Nos dois quadros em que esse Grim Reaper aparece, ele está invisível (sempre atrás do personagem) e o toca com a mão (então, para que a foice?), produzindo dor no coração. Todos temos essa idéia do “infarto fatal” como algo imprevisível. Jack T. Chick não mostra o personagem velho (morte iminente), mas dá a entender a morte totalmente inesperada (por isso atrás dele). Eis algo que assusta.
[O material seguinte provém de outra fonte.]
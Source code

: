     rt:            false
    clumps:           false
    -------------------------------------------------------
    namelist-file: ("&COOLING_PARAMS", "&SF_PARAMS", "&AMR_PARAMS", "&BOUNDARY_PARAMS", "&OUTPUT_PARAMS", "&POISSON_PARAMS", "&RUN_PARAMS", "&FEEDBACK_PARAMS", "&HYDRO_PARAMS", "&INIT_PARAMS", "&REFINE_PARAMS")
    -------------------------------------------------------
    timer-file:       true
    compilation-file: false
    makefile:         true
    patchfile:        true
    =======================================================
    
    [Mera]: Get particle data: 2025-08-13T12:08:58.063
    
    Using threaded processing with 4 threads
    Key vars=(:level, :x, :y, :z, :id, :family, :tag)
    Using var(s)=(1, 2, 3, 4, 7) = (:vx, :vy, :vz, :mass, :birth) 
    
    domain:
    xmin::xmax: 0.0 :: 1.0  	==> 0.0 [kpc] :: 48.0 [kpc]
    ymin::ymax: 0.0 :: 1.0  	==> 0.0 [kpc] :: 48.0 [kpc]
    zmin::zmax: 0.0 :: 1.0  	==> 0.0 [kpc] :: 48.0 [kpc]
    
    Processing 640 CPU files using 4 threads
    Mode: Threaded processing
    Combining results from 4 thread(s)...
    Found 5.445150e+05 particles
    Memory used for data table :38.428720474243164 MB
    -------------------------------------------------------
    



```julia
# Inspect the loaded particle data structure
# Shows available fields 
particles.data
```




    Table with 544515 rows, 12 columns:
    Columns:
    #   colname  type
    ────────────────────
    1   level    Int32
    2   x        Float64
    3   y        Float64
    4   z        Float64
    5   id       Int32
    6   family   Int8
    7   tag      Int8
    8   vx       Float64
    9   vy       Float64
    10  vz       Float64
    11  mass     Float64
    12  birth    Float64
Todas as tiras de Jack T. Chick trabalham sobre a idéia de algo assustador (e muitos outros cartunistas famosos também fazem isso) para prender a atenção do leitor. Essa também é uma estratégia usada (inclusive na Bíblia) para fixar mensagens. Na maioria dos quadros, a expressão do personagem é de pavor, assombro, etc.

Funcionou com você?

2 comentários:

  1. Sou desenhista e cristão. Devo admitir que o trabalho de Jack tem sido um incentivo e inspiração para mim. Houve um tempo em que eu desenhava e guardava meus trabalhos em um portifolio na esperança de conseguir distribuí-los mais tarde. Mas aí veio o desânimo e resolvi abandoná-los pois não conseguia mais acreditar que poderia fazer progresso assim. Eu pensava "ora, ninguem gosta de quadrinhos nessa cidade. Ninguem dá valor a esse tipo de coisa". Daí pesquisei sobre hqs cristãs que já era algo que estava tentando fazer antes e descobri o trabalho deste homem. Agradeço a Deus por isso pois voltei a me interessar em desenvolver novos trabalhos.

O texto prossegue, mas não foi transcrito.